Por meio de uma carta do arcebispo metropolitano, Dom Jaime Spengler, a Arquidiocese de Porto Alegre sugere que, com o intuito de superar discriminações, desconsiderem-se as diferenças. Nesse sentido, o texto diz que “o respeito às minorias não pode impor a todo o custo a desconstrução de valores consagrados no âmbito familiar” e que a “ideologia de gênero representa uma distorção completa ao conceito de homem e mulher”.

Campo Grande 

Com prazo no limite e risco de perder recurso, o Plano Municipal de Educação deve enfrentar nova polêmica na Câmara Municipal de Campo Grande. Movimentos religiosos pressionam vereadores a vetar pontos do projeto voltados à promoção de políticas públicas de diversidade de gênero nas escolas.

O presidente da Comissão Permanente de Legislação, Justiça e Redação Final, Airton Saraiva, confirmou que católicos e evangélicos solicitam a retirada de pontos polêmicos que incluem avaliar e estimular a confecção de cartilhas sobre diversidade, orientação sexual e identidade de gênero.

Defesa da meta 27

O Coletivo Feminista Maria Maria, em conjunto com outros grupos ligados aos movimentos de defesa da mulher e da comunidade LGBT, divulgou carta de apoio à permanência da meta 27 que trata da diversidade sexual e de gênero no PME.

“Entendemos que a exclusão da temática de gênero e da diversidade sexual na educação se mostra absolutamente problemática e nociva à formação das cidadãs e cidadãos, onde o machismo, a homofobia, a transfobia, lesbofobia e a intolerância remetem diretamente à violência – seja ela simbólica ou física – dentro e fora das escolas”, diz o texto da carta.

De acordo com a carta, nos últimos 20 anos o ensino foi massificado, a escola se tornou um espaço de todos e como tal tem obrigação de tratar de temas “mais mundanos que possam ultrapassar as realidades artificiais e preparar seus alunos e alunas para a vida real”. Dessa forma, eles serão preparados para o mundo.

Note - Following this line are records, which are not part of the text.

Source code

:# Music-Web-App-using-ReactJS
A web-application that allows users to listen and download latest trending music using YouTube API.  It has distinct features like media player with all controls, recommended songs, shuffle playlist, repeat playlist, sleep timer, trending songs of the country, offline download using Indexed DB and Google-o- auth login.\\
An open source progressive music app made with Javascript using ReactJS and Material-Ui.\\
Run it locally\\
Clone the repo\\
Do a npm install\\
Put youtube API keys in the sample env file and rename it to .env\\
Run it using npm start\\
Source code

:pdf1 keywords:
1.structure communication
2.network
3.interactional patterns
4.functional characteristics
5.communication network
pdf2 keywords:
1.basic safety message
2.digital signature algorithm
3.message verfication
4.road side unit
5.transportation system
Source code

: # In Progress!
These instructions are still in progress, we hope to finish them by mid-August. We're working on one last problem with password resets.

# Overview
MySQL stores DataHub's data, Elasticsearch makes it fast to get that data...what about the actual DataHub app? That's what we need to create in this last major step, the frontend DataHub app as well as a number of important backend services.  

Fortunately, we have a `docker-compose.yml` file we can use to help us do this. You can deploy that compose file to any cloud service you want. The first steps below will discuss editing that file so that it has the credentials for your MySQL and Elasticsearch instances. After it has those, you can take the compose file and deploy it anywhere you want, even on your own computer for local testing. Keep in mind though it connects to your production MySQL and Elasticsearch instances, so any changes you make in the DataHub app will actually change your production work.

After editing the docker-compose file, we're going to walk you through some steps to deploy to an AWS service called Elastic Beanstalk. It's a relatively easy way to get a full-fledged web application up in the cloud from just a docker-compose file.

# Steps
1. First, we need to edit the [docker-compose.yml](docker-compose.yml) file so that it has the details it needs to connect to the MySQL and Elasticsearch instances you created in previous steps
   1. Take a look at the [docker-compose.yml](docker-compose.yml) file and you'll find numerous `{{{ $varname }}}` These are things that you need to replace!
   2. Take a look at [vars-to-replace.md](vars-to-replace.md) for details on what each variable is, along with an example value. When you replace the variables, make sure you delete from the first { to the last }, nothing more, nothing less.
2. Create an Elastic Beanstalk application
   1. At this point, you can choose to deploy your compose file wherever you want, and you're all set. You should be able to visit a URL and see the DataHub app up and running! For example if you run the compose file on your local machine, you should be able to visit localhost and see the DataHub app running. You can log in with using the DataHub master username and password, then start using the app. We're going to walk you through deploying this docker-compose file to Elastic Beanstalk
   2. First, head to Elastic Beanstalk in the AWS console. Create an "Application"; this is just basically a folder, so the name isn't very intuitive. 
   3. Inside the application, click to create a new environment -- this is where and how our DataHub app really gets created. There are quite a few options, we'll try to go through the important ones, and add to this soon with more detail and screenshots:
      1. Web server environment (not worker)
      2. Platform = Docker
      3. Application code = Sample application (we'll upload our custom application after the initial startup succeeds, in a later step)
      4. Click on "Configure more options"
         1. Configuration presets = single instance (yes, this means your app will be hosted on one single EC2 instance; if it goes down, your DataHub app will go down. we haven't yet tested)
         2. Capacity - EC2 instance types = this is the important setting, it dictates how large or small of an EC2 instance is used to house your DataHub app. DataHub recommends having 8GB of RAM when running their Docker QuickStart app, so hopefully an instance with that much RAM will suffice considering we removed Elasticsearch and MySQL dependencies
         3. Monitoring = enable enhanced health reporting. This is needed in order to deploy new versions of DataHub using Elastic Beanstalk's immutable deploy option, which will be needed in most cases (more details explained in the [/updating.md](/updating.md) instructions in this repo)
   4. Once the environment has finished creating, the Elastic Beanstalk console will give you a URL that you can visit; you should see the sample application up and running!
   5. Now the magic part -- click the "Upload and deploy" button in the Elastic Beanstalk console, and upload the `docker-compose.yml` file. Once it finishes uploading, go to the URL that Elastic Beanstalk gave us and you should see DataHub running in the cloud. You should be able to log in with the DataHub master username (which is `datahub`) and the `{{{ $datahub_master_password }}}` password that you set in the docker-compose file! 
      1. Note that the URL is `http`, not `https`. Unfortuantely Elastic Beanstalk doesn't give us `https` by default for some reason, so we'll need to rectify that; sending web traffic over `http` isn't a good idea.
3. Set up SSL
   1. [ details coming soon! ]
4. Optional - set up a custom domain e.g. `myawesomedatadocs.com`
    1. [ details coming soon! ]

O grupo afirma que a escola não pode e não deve reproduzir “a desigualdade, o machismo, a homofobia, a transfobia, a lesbofobia, o racismo, nem tão pouco abusar do seu poder não podendo ser cooptada por aqueles que querem manter o status quo”. A escola não deve expressar dogmas religiosas e preconceitos e sim respeitar a diversidade existente na sala de aula.